Mr. Funsho Kupolokun, NNPC group managing director, said the programme is expected to augment the nation’s inadequate crude oil refining capacity and maximise energy generation from organic matter.
He said the programme would save the country up to N16.9 billion ($130 million) yearly from the overall annual cost of importation of fuel.
There would be remarkable reduction in domestic use of petrol since some new automobiles would begin to use the alternative energy source, thus creating room for export of more crude oil.
This programme will position Nigeria for the development of green fuels in the long-term.
The corporation has created ‘renewable energy division’ to monitor and ensure the success of the programme.
In a memorandum of understanding (MoU) signed between NNPC and Jigawa State Government where the first project is taking off, NNPC is targeting to produce 100 million litres of ethanol.
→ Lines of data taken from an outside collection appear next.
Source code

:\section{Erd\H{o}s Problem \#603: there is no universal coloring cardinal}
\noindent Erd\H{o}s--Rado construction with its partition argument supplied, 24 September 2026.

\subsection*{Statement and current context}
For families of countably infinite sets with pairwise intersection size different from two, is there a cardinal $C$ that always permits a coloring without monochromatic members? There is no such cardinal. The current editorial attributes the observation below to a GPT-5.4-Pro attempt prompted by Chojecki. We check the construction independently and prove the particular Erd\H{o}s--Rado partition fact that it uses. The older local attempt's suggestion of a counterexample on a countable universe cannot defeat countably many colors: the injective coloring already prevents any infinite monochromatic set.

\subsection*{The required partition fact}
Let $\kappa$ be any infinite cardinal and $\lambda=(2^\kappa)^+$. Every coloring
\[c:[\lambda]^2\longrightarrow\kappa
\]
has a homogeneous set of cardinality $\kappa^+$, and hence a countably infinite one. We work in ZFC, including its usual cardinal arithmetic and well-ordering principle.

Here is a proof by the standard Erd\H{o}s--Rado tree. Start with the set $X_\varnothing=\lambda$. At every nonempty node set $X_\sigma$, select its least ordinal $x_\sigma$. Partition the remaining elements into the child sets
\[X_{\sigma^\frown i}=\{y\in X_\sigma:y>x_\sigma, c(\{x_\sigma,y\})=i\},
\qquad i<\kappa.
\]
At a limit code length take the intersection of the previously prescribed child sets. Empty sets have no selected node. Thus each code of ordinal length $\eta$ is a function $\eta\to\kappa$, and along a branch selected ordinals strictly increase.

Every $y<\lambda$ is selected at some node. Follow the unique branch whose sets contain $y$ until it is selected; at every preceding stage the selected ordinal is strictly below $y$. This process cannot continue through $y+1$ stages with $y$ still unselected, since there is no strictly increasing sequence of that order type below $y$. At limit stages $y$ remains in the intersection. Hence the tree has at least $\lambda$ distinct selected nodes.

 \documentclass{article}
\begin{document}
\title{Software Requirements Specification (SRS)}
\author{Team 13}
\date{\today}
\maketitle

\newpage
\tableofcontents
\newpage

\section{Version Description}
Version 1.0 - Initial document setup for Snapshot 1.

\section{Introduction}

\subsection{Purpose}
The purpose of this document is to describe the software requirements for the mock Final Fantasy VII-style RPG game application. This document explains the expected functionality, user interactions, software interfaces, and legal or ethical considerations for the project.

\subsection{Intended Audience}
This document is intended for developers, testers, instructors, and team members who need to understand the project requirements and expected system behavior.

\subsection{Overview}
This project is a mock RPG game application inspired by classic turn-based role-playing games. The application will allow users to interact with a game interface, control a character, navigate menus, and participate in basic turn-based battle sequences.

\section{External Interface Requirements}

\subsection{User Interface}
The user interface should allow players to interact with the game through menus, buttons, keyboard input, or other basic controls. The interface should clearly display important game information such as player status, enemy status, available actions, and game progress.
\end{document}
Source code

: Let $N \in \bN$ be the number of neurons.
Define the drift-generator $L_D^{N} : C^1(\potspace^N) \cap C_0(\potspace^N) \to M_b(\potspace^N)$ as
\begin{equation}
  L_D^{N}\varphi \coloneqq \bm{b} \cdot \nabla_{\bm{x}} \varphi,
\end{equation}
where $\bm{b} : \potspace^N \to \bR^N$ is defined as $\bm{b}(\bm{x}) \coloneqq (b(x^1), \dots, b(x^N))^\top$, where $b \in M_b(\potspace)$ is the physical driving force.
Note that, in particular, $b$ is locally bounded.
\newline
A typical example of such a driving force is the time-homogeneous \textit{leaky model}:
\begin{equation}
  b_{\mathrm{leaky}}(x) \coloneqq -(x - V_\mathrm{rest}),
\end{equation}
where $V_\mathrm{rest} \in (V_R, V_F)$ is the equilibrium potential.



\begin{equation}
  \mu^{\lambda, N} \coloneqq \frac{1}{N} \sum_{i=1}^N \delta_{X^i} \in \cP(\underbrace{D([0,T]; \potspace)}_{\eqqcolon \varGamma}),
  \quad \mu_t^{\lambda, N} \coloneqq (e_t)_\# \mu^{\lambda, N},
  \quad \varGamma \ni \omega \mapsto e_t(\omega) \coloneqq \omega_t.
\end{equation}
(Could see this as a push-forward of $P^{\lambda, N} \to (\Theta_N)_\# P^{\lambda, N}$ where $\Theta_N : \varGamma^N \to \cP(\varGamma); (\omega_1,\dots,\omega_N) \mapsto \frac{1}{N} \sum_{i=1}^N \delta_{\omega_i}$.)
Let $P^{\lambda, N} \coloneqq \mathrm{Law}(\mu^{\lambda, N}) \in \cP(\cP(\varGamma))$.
To achieve this would require at least 80,000 metric tonnes of sugarcane annually as raw materials. This project is expected to generate employment for citizens of Jigawa State and create wealth. It would in addition, bring about transfer of technology and best farm management practices.
Kupolokun said the corporation would use the programme to explore sources of biomass that can be used to produce fuel ethanol.
Apart from the MoU which NNPC has entered with Jigawa which centres on a large plantation site of over 20,000 hectares at Agufa village for the large scale production of cassava and sugar cane for the project, NNPC has also worked out plans to acquire farmlands in Anambra, Benue and Cross River states for large scale cultivation of cassava which would as well serve as raw materials for the biomass project.
The Earth Policy Institute says sugarcane is by far the most efficient raw material for production of ethanol, “yielding eight times as much energy as is needed to produce the ethanol”. The programme is expected to engender large scale cassava and sugar cane production.
Ethanol has been known to man as the intoxicating ingredient used in alcoholic beverages but is currently produced as a petrochemical through the hydration of ethylene.
Brazil is currently the world leader in use of ethanol for fuel generation, with a production capacity of 14 billion litres, which is about 40 per cent of its domestic gasoline demand. Indeed ethanol is 40 per cent of Brazil’s energy requirement annually, and most new cars in the country are “flexible-fuel vehicles” running on ethanol, gasoline or blend of the two. A total of 29,000 filling stations around the country are equipped with the facilities to dispense ethanol.
United States is another leading producer of ethanol, producing some five billion litres with plans to increase production to 7.5 billion litres by 2012. In the US, ethanol is commonly blended with gasoline to produce what they call gasohol, a hybrid of the two fuels which is available in about 600 gas stations nationwide.
China also uses ethanol as fuel and is indeed the third largest producer, realising about one billion litres of ethanol from wheat and corn rich, while France, leads Europe with over 800 million litres which it produces from sugar beets and wheat.
Commenting on its usefulness in automobiles, the NNPC chief explained: “Fuel ethanol is an anti knock additive in gasoline and it is emerging as an important motor fuel in view of the Kyoto protocol agreement to which Nigeria is a signatory.”
In addition, Anochie Anyaoku, the group general manager (GGM), NNPC’s Renewable Energy Unit, said a small plant will be set up at designated farm sites in a joint venture form for processing of the sugarcane, since construction of a refinery would take between two to three years and costly too.
“This ethanol initiative is private-sector driven and already local and foreign investors, as well as multinationals are currently being engaged”, Anyaoku said.
The project is expected to blend 10 per cent ethanol with petrol. The government however, plans to increase production to 25 per cent by 2008, he said. Apart from producing ethanol fuel, the project also has the potential of generating up to 15 MW of electricity from a “biogas-fed cogeneration plant,” he concluded.